• WORK TO COMPLETE:
What is needed here is every line of the records that includes "обратный".
MATERIALS PROVIDED Block Start
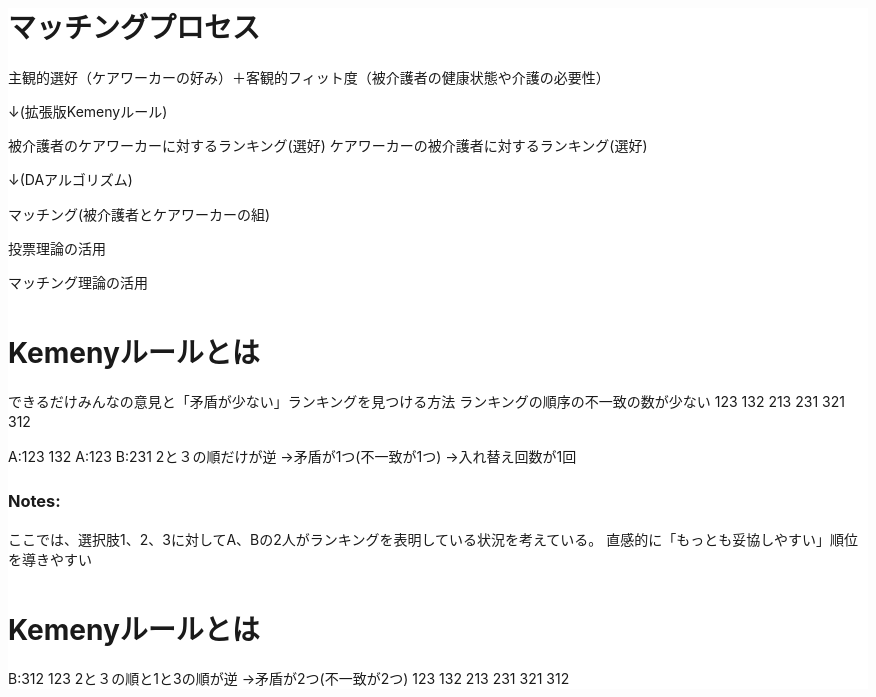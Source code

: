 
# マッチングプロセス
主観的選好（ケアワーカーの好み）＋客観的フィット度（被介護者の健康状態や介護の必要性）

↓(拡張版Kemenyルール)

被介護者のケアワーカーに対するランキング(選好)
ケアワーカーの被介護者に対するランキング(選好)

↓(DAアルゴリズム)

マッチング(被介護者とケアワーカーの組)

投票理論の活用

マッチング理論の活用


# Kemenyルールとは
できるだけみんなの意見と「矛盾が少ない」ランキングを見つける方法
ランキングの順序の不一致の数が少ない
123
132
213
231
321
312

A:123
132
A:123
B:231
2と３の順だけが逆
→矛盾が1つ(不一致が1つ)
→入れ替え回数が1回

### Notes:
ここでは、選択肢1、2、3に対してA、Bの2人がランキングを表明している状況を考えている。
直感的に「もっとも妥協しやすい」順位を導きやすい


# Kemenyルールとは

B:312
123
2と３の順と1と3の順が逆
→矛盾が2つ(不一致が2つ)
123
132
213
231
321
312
MATERIALS PROVIDED Block End
MATERIALS PROVIDED Block Start
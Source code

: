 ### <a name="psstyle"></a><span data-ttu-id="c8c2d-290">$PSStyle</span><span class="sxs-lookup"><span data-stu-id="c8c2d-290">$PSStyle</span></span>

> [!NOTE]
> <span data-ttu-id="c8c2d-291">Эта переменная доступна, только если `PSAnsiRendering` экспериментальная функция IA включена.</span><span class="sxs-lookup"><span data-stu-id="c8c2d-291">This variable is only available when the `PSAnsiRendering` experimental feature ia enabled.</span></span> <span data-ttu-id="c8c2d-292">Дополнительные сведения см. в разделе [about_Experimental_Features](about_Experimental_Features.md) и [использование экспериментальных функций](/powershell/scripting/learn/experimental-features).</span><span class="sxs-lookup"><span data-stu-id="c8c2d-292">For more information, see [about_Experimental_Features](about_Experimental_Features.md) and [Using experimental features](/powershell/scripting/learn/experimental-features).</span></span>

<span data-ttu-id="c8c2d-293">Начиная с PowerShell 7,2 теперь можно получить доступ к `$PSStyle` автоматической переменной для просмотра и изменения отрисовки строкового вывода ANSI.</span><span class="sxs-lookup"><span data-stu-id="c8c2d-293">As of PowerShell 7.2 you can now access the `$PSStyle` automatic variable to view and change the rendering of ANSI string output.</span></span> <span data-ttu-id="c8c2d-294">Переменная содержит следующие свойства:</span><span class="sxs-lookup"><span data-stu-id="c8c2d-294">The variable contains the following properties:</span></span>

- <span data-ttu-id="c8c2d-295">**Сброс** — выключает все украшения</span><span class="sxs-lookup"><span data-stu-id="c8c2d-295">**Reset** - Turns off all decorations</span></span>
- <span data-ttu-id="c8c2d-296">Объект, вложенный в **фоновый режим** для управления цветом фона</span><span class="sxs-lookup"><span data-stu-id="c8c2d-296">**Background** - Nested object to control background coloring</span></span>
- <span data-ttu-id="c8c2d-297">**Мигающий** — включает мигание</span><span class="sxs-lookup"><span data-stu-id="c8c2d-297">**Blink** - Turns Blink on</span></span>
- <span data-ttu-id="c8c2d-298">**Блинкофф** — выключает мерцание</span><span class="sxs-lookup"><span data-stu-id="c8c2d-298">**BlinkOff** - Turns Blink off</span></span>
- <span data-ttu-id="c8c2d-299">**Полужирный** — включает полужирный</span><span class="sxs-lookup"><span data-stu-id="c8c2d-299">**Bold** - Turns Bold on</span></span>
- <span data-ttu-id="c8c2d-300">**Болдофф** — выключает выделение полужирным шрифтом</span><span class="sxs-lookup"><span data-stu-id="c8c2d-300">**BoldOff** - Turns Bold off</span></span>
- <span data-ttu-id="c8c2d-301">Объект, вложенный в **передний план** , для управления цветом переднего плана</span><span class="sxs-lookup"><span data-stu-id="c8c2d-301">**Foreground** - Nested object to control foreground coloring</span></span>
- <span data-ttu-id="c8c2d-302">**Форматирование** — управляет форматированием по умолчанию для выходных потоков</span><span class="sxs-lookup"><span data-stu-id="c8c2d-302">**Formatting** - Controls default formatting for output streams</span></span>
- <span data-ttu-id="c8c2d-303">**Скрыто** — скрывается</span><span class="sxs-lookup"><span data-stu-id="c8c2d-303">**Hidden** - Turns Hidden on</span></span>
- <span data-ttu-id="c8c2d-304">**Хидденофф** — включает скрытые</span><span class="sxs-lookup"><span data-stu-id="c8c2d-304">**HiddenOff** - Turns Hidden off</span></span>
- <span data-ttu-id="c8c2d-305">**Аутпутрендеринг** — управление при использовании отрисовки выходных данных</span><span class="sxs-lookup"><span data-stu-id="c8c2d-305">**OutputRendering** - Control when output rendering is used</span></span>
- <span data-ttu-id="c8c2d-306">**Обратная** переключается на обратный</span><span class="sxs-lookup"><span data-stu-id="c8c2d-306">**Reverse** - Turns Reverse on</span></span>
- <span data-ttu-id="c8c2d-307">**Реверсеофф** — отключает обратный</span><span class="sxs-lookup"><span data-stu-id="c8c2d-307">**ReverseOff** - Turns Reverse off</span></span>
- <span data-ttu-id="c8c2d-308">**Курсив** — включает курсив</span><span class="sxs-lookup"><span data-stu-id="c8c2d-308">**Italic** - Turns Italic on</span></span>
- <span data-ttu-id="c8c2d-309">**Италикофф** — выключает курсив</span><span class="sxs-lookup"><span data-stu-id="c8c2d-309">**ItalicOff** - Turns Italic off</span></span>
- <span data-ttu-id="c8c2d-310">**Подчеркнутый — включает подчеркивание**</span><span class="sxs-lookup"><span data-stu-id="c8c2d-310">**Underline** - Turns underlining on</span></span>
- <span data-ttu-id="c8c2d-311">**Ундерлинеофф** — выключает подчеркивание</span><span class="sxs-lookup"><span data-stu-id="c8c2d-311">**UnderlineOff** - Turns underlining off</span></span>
MATERIALS PROVIDED Block End
• RESPONSE AREA:
- <span data-ttu-id="c8c2d-306">**Обратная** переключается на обратный</span><span class="sxs-lookup"><span data-stu-id="c8c2d-306">**Reverse** - Turns Reverse on</span></span>
- <span data-ttu-id="c8c2d-307">**Реверсеофф** — отключает обратный</span><span class="sxs-lookup"><span data-stu-id="c8c2d-307">**ReverseOff** - Turns Reverse off</span></span>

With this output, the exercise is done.